A pesca do carapau tinha uma periodicidade bem marcada, dado que os cardumes davam à costa bem perto da lua “marçalina”, a lua nova de Março. Porque não havia congeladoras, havia que encontrar forma de armazenar a maior quantidade possível de peixe, para dar para todo o ano, e isso fazia-se a secar o carapau ao sol, em “cambadas”. Falamos de fiadas de carapaus abertos, espalmados, secos ao sol com uma moura de sal. Ainda hoje há quem saiba fazer, passando os peixes com uma agulha grossa, enfiando num cordel de sisal comprido uma grande quantidade destes pequenos peixes. 

Temos felizmente muita gente a saber de carapau, a saber escrever sobre o tema, a saber fazer a sua pesca de cerco, a saber pescar à linha e a saber cozinhar!


Pescaria feita por jovens de 6/7 anos. O carapau é um peixe perfeito para essas idades.


Para nós pescadores, a parte que nos interessa é mesmo a de saber pescá-los e por isso aqui vos deixo mais alguns elementos: 

Pescamo-los quando queremos, e quando …não queremos. Nas nossa saídas de pesca, quer a pescar vertical, com qualquer tipo de isco, quer a pescar com jigs, com qualquer tipo e cor de jigs, e até de peso (já os pesquei a utilizar jigs de 350 gramas!), baixo ou fundo, eles aí estão.
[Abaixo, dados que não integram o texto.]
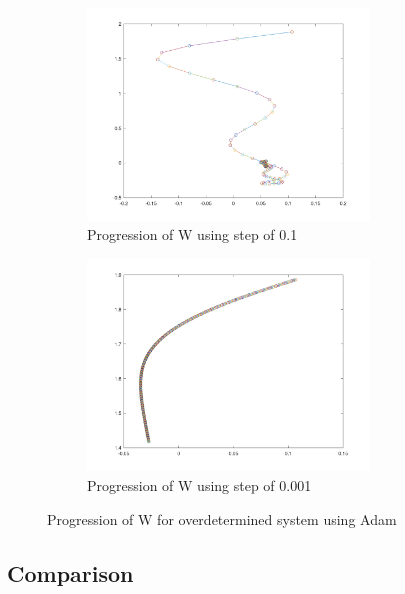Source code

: \documentclass[a4paper]{article}    %
\begin{document}
\begin{figure}[H]
    \centering
    \begin{subfigure}{0.48\textwidth}
        \centering
        \includegraphics[width=7.5cm]{adam_over_step_0_1}
        \caption{Progression of W using step of 0.1}
        \label{fig:adam-over-0_1}
    \end{subfigure}
    \hfill
    \begin{subfigure}{0.48\textwidth}
        \centering
        \includegraphics[width=7.5cm]{adam_over_step_0_001}
        \caption{Progression of W using step of 0.001}
        \label{fig:adam-over-0_001}
    \end{subfigure}
    \hfill
    \caption{Progression of W for overdetermined system using Adam}
    \label{fig:adam-over}
\end{figure}

\newpage

\subsection{Comparison}
\end{document}

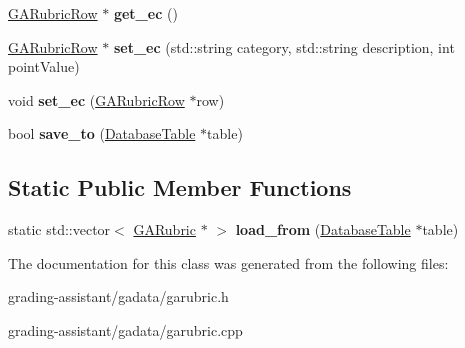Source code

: \begin{DoxyCompactItemize}
\item 
\mbox{\label{class_g_a_rubric_a7fcc45b5adcc76d3ba11eb1a3189553c}} 
\hyperlink{class_g_a_rubric_row}{G\+A\+Rubric\+Row} $\ast$ {\bfseries get\+\_\+ec} ()
\item 
\mbox{\label{class_g_a_rubric_aa4b476559c0c28086da6393c74fd2a57}} 
\hyperlink{class_g_a_rubric_row}{G\+A\+Rubric\+Row} $\ast$ {\bfseries set\+\_\+ec} (std\+::string category, std\+::string description, int point\+Value)
\item 
\mbox{\label{class_g_a_rubric_a35176e486e148314b02890ed00986f9b}} 
void {\bfseries set\+\_\+ec} (\hyperlink{class_g_a_rubric_row}{G\+A\+Rubric\+Row} $\ast$row)
\item 
\mbox{\label{class_g_a_rubric_a9999dba278704374dd8326892257c351}} 
bool {\bfseries save\+\_\+to} (\hyperlink{class_database_table}{Database\+Table} $\ast$table)
\end{DoxyCompactItemize}
\subsection*{Static Public Member Functions}
\begin{DoxyCompactItemize}
\item 
\mbox{\label{class_g_a_rubric_ac7180d84cb7943e26f90bc43b9c19d03}} 
static std\+::vector$<$ \hyperlink{class_g_a_rubric}{G\+A\+Rubric} $\ast$ $>$ {\bfseries load\+\_\+from} (\hyperlink{class_database_table}{Database\+Table} $\ast$table)
\end{DoxyCompactItemize}


The documentation for this class was generated from the following files\+:\begin{DoxyCompactItemize}
\item 
grading-\/assistant/gadata/garubric.\+h\item 
grading-\/assistant/gadata/garubric.\+cpp\end{DoxyCompactItemize}
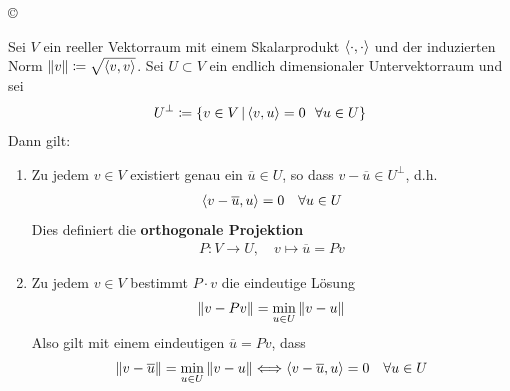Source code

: \begin{image}{\copyright}
\end{image}

\begin{Satze}[Projektionssatz]
   \label{4.3.3}
  Sei $V$ ein reeller Vektorraum mit einem Skalarprodukt $\scp{\cdot}{\cdot}$
  und der induzierten Norm $\nn[v]\coloneqq \sqrt{\scp{v}{v}}$.
  Sei $U\subset V$ ein endlich dimensionaler Untervektorraum und sei
  \begin{gather*}
    U^\bot \coloneqq \left\{ v\in V  \, \middle\vert \, \scp{v}{u} = 0 ~~ \forall u\in U \right\}
  \end{gather*}
  Dann gilt:
  \begin{enumerate}[1)]
  \item Zu jedem $v\in V$ existiert genau ein $\overline{u}\in U$, 
    so dass $v-\overline{u}\in U^\bot$, d.h.
    \begin{gather*}
      \scp{v-\overline{u}}{u} = 0 \quad \forall u \in U
    \end{gather*}
    Dies definiert die \textbf{orthogonale Projektion} 
    \begin{gather*}
      P:V\rightarrow U, \quad v\mapsto \overline{u}= Pv
    \end{gather*}
  \item Zu jedem $v\in V $ bestimmt $P\cdot v$ die eindeutige Lösung
    \begin{gather*}
      \nn[v-Pv]= \min_{u\in U} \nn[v-u]
    \end{gather*}
    Also gilt mit einem eindeutigen $\overline{u}= Pv$, dass 
    \begin{gather}
      \nn[v-\overline{u}] = \min_{u\in U} \nn[v-u] 
      \Longleftrightarrow \scp{v-\overline{u}}{u} = 0 \quad \forall u\in U
      \label{IV.3.3}
    \end{gather}
  \end{enumerate} 	
\end{Satze}

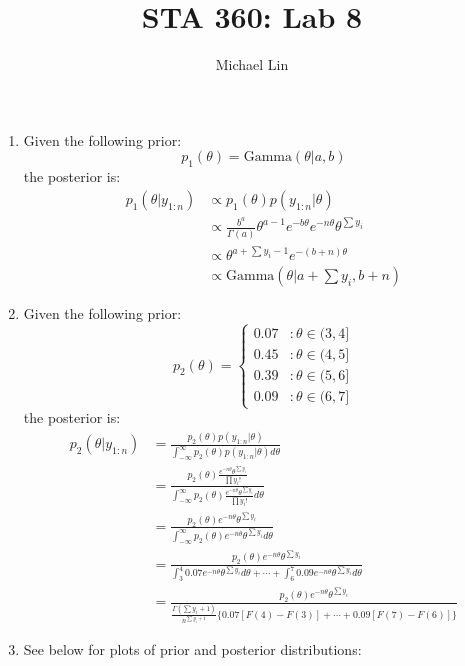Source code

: \documentclass{article}
\title{STA 360: Lab 8}
\author{Michael Lin}
\begin{document}
\maketitle

\begin{enumerate}
\item Given the following prior:
$$p_1(\theta) = \text{Gamma}(\theta|a,b) $$
the posterior is:
\begin{align*}
p_1(\theta|y_{1:n}) &\propto p_1(\theta)p(y_{1:n}|\theta) \\
&\propto \frac{b^a}{\Gamma(a)}\theta^{a-1}e^{-b\theta}e^{-n\theta}\theta^{\sum y_i} \\
&\propto \theta^{a+\sum y_i -1}e^{-(b+n)\theta}\\
&\propto \text{Gamma}(\theta|a+\sum y_i, b+n)
\end{align*}



\item Given the following prior:
 \[p_2(\theta) = \left\{
   \begin{array}{lr}
     0.07 & : \theta \in (3,4]\\
     0.45 & : \theta \in (4,5] \\
     0.39 & : \theta \in (5,6] \\
     0.09 & : \theta \in (6,7]
   \end{array}
 \right.
 \]
 the posterior is:
\begin{align*}
p_2(\theta|y_{1:n}) &= \frac{p_2(\theta)p(y_{1:n}|\theta)}{\int_{-\infty}^{\infty}p_2(\theta)p(y_{1:n}|\theta) d\theta} \\
&= \frac{p_2(\theta)\frac{e^{-n\theta}\theta^{\sum y_i}}{\prod y_i !}}{\int_{-\infty}^{\infty}p_2(\theta)\frac{e^{-n\theta}\theta^{\sum y_i}}{\prod y_i !}d\theta}\\
&= \frac{p_2(\theta)e^{-n\theta}\theta^{\sum y_i}}{\int_{-\infty}^{\infty}p_2(\theta)e^{-n\theta}\theta^{\sum y_i}d\theta}\\
&= \frac{p_2(\theta)e^{-n\theta}\theta^{\sum y_i}}{\int_{3}^{4}0.07e^{-n\theta}\theta^{\sum y_i}d\theta + \cdots + \int_{6}^{7}0.09e^{-n\theta}\theta^{\sum y_i}d\theta}\\
&=\frac{p_2(\theta)e^{-n\theta}\theta^{\sum y_i}}{\frac{\Gamma(\sum y_i +1)}{n^{\sum y_i + 1}}\{0.07[F(4)-F(3)] + \cdots + 0.09[F(7)-F(6)]\}}
\end{align*}

\item See below for plots of prior and posterior distributions:


\end{enumerate}
\end{document}
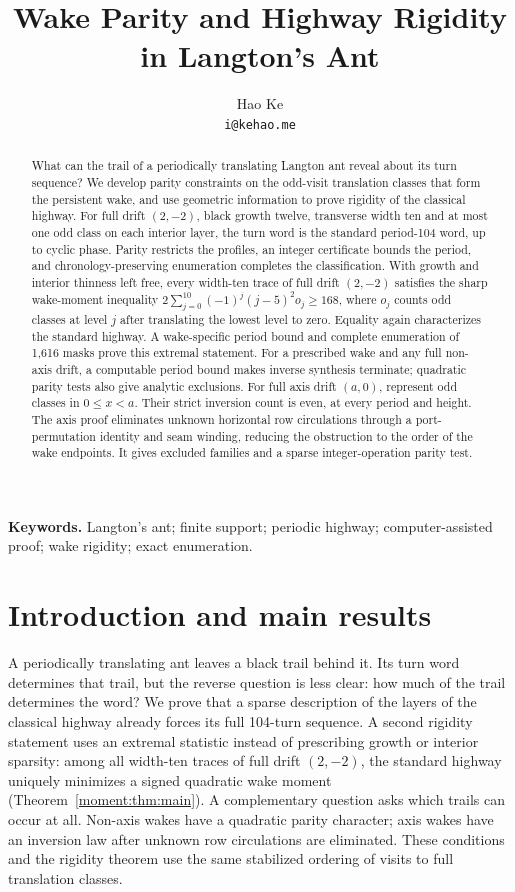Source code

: \documentclass[11pt]{article}
\title{\bfseries Wake Parity and Highway Rigidity in Langton's Ant}
\author{Hao Ke\\\small\texttt{i@kehao.me}}
\date{}
\theoremstyle{definition}\newtheorem{definition}[theorem]{Definition}
\begin{document}
\maketitle
\begin{abstract}
What can the trail of a periodically translating Langton ant reveal about its
turn sequence? We develop parity constraints on the odd-visit translation
classes that form the persistent wake, and use geometric information to prove
rigidity of the classical highway. For full drift $(2,-2)$, black growth twelve,
transverse width ten and at most one odd class on each interior layer, the turn
word is the standard period-104 word, up to cyclic phase. Parity restricts the
profiles, an integer certificate bounds the period, and chronology-preserving
enumeration completes the classification. With growth and interior thinness
left free, every width-ten trace of full drift $(2,-2)$ satisfies the sharp
wake-moment inequality $2\sum_{j=0}^{10}(-1)^j(j-5)^2o_j\ge168$, where $o_j$
counts odd classes at level $j$ after translating the lowest level to zero.
Equality again characterizes the standard highway. A wake-specific period
bound and complete enumeration of 1,616 masks prove this extremal statement.
For a prescribed wake and any full
non-axis drift, a computable period bound makes inverse synthesis terminate;
quadratic parity tests also give analytic exclusions. For full axis drift
$(a,0)$, represent odd classes in $0\le x<a$. Their strict inversion count is
even, at every period and height. The axis proof eliminates unknown horizontal
row circulations through a port-permutation identity and seam winding, reducing
the obstruction to the order of the wake endpoints. It gives excluded families
and a sparse integer-operation parity test.
\end{abstract}
\noindent\textbf{Keywords.} Langton's ant; finite support; periodic highway;
computer-assisted proof; wake rigidity; exact enumeration.

\section{Introduction and main results}
A periodically translating ant leaves a black trail behind it. Its turn word
determines that trail, but the reverse question is less clear: how much of the
trail determines the word? We prove that a sparse description of the layers
of the classical highway already forces its full 104-turn sequence.
A second rigidity statement uses an extremal statistic instead of prescribing
growth or interior sparsity: among all width-ten traces of full drift $(2,-2)$,
the standard highway uniquely minimizes a signed quadratic wake moment
(Theorem~\ref{moment:thm:main}). A complementary question asks which trails can occur at all. Non-axis wakes
have a quadratic parity character; axis wakes have an inversion law after
unknown row circulations are eliminated. These conditions and the rigidity
theorem use the same stabilized ordering of visits to full translation classes.
\end{document}
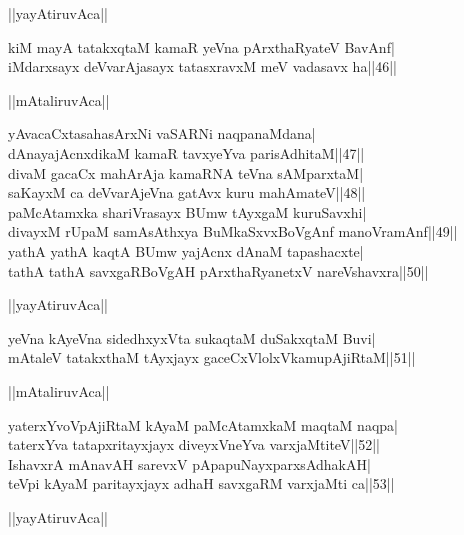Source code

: \documentclass{article}
\begin{document}
\begin{center}
||yayAtiruvAca||
\end{center}

kiM mayA tatakxqtaM kamaR yeVna pArxthaRyateV BavAnf|\\
iMdarxsayx deVvarAjasayx tatasxravxM meV vadasavx ha||46||\\

\begin{center}
||mAtaliruvAca||
\end{center}

yAvacaCxtasahasArxNi vaSARNi naqpanaMdana|\\
dAnayajAcnxdikaM kamaR tavxyeYva parisAdhitaM||47||\\
divaM gacaCx mahArAja kamaRNA teVna sAMparxtaM|\\
saKayxM ca deVvarAjeVna gatAvx kuru mahAmateV||48||\\
paMcAtamxka shariVrasayx BUmw tAyxgaM kuruSavxhi|\\
divayxM rUpaM samAsAthxya BuMkaSxvxBoVgAnf manoVramAnf||49||\\
yathA yathA kaqtA BUmw yajAcnx dAnaM tapashacxte|\\
tathA tathA savxgaRBoVgAH pArxthaRyanetxV nareVshavxra||50||\\

\begin{center}
||yayAtiruvAca||
\end{center}

yeVna kAyeVna sidedhxyxVta sukaqtaM duSakxqtaM Buvi|\\
mAtaleV tatakxthaM tAyxjayx gaceCxVlolxVkamupAjiRtaM||51||\\

\begin{center}
||mAtaliruvAca||
\end{center}

yaterxYvoVpAjiRtaM kAyaM paMcAtamxkaM maqtaM naqpa|\\
taterxYva tatapxritayxjayx diveyxVneYva varxjaMtiteV||52||\\
IshavxrA mAnavAH sarevxV pApapuNayxparxsAdhakAH|\\
teVpi kAyaM paritayxjayx adhaH savxgaRM varxjaMti ca||53||\\

\begin{center}
||yayAtiruvAca||
\end{center}
\end{document}
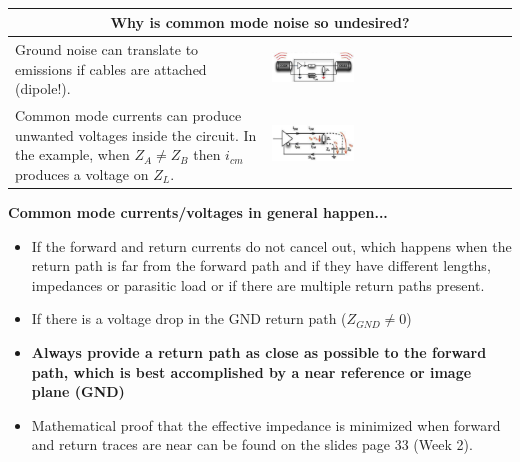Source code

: 		\begin{table}[h!]
		\centering
		\begin{tabular}{|m{}|m{}|}
				\multicolumn{2}{c}{\textbf{Why is common mode noise so undesired?}}
			\\
			\hline
				Ground noise can translate to emissions if cables are attached (dipole!). 
			& 
				 \begin{center}\includegraphics[width=0.35\textwidth]{images/GroundNoiseCables.png}\end{center}  
			\\
			\hline
				Common mode currents can produce unwanted voltages inside the circuit. In the example, when $Z_A \neq Z_B$ then $i_{cm}$ produces a voltage on $Z_L$.
			& 
				 \begin{center}\includegraphics[width=0.35\textwidth]{images/UndesiredVoltages.png}\end{center}  
			\\
			\hline
			\end{tabular}
		\end{table}		
		\clearpage
		\textbf{Common mode currents/voltages in general happen...}
		\begin{itemize}
			\item If the forward and return currents do not cancel out, which happens when the return path is far from the forward path and if they have different lengths, impedances or parasitic load or if there are multiple return paths present. 
			\item If there is a voltage drop in the GND return path ($Z_{GND} \neq 0$)
			\item \textbf{Always provide a return path as close as possible to the forward path, which is best accomplished by a near reference or image plane (GND)}
			\item Mathematical proof that the effective impedance is minimized when forward and return traces are near can be found on the slides page 33 (Week 2).
		\end{itemize}
		
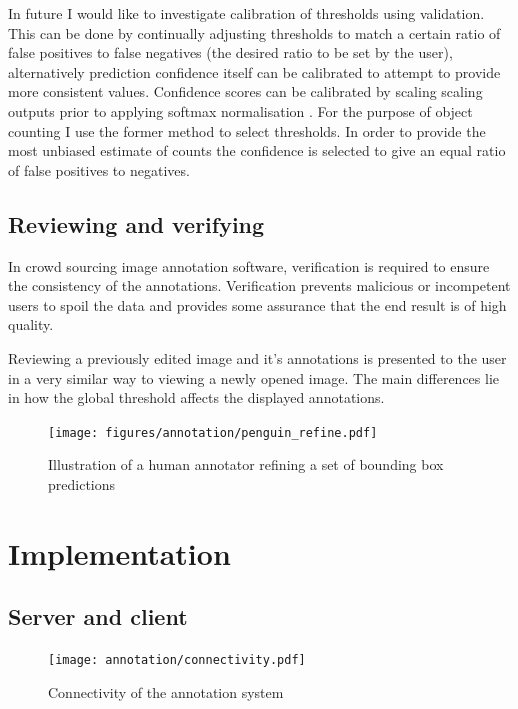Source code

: In future I would like to investigate calibration of thresholds using validation. This can be done by continually adjusting thresholds to match a certain ratio of false positives to false negatives (the desired ratio to be set by the user), alternatively prediction confidence itself can be calibrated to attempt to provide more consistent values. Confidence scores can be calibrated by scaling scaling outputs prior to applying softmax normalisation \cite{Guo2017}. For the purpose of object counting I use the former method to select thresholds. In order to provide the most unbiased estimate of counts the confidence is selected to give an equal ratio of false positives to negatives.
 

\subsection {Reviewing and verifying}

In crowd sourcing image annotation software, verification is required to ensure the consistency of the annotations. Verification prevents malicious or incompetent users to spoil the data and provides some assurance that the end result is of high quality. 

Reviewing a previously edited image and it's annotations is presented to the user in a very similar way to viewing a newly opened image. The main differences lie in how the global threshold affects the displayed annotations. 


\begin{figure}[h!]
  \centering
  \texttt{[image: figures/annotation/penguin\_refine.pdf]}
  \caption{Illustration of a human annotator refining a set of bounding box predictions }   
  \label{fig:penguin_refinement}
\end{figure}


\section {Implementation}

\subsection{Server and client}

\begin{figure}[h!]
  \centering
  \texttt{[image: annotation/connectivity.pdf]}
  \caption{Connectivity of the annotation system}  
  \label{fig:connectivity}
\end{figure}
Por brincadeira, costumo levar as minhas filhas e “armo-as” com uma cana curta, uma linha com penachos coloridos, os "sabikis" e um chumbo. E cada lance traz a quantidade total de anzóis preenchidos, cada qual com o seu peixe. 

É um predador muito voraz, bastante fácil de capturar porque a sua enorme boca acaba por o trair, e que faz as delicias dos mais novos. Para quem pesca mais profundo, é boa opção artilhar a sua baixada com um anzol branco no estralho de cima e isso já garante só por si uma captura., mesmo que sem isca. É corrente que o carapau se lance ao anzol, pelo seu brilho metálico, mesmo que desprovido de qualquer isca. 

Assim  fosse tão fácil conseguir ... peixe-galo.